[Document images with source code]
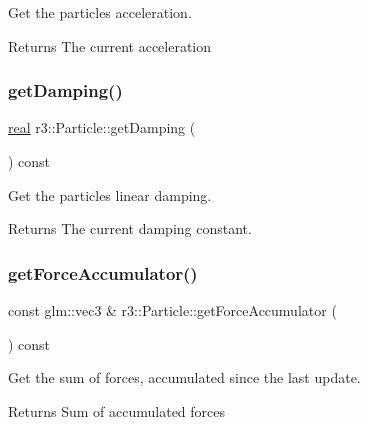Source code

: Get the particle\textquotesingle{}s acceleration. 

\begin{DoxyReturn}{Returns}
The current acceleration 
\end{DoxyReturn}
\mbox{\label{classr3_1_1_particle_a5e8544a8ac8e4765a9021f9112209eba}} 
\subsubsection{\texorpdfstring{get\+Damping()}{getDamping()}}
{\footnotesize\ttfamily \mbox{\hyperlink{namespacer3_ab2016b3e3f743fb735afce242f0dc1eb}{real}} r3\+::\+Particle\+::get\+Damping (\begin{DoxyParamCaption}{ }\end{DoxyParamCaption}) const}



Get the particle\textquotesingle{}s linear damping. 

\begin{DoxyReturn}{Returns}
The current damping constant. 
\end{DoxyReturn}
\mbox{\label{classr3_1_1_particle_a81fe0cfac976df7da6337dabc8f73313}} 
\subsubsection{\texorpdfstring{get\+Force\+Accumulator()}{getForceAccumulator()}}
{\footnotesize\ttfamily const glm\+::vec3 \& r3\+::\+Particle\+::get\+Force\+Accumulator (\begin{DoxyParamCaption}{ }\end{DoxyParamCaption}) const}



Get the sum of forces, accumulated since the last update. 

\begin{DoxyReturn}{Returns}
Sum of accumulated forces 
\end{DoxyReturn}
\mbox{\label{classr3_1_1_particle_a6924e65c0aacb7e50057e43be134156b}}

▶ _PROBLEM DETAILS_
Transcribe the records above exactly as they appear, leaving out any pictures.

▶ _OUTPUT OF THE EXERCISE_
Source code

: Get the particle\textquotesingle{}s acceleration. 

\begin{DoxyReturn}{Returns}
The current acceleration 
\end{DoxyReturn}
\mbox{\label{classr3_1_1_particle_a5e8544a8ac8e4765a9021f9112209eba}} 
\subsubsection{\texorpdfstring{get\+Damping()}{getDamping()}}
{\footnotesize\ttfamily \mbox{\hyperlink{namespacer3_ab2016b3e3f743fb735afce242f0dc1eb}{real}} r3\+::\+Particle\+::get\+Damping (\begin{DoxyParamCaption}{ }\end{DoxyParamCaption}) const}



Get the particle\textquotesingle{}s linear damping. 

\begin{DoxyReturn}{Returns}
The current damping constant. 
\end{DoxyReturn}
\mbox{\label{classr3_1_1_particle_a81fe0cfac976df7da6337dabc8f73313}} 
\subsubsection{\texorpdfstring{get\+Force\+Accumulator()}{getForceAccumulator()}}
{\footnotesize\ttfamily const glm\+::vec3 \& r3\+::\+Particle\+::get\+Force\+Accumulator (\begin{DoxyParamCaption}{ }\end{DoxyParamCaption}) const}



Get the sum of forces, accumulated since the last update. 

\begin{DoxyReturn}{Returns}
Sum of accumulated forces 
\end{DoxyReturn}
\mbox{\label{classr3_1_1_particle_a6924e65c0aacb7e50057e43be134156b}}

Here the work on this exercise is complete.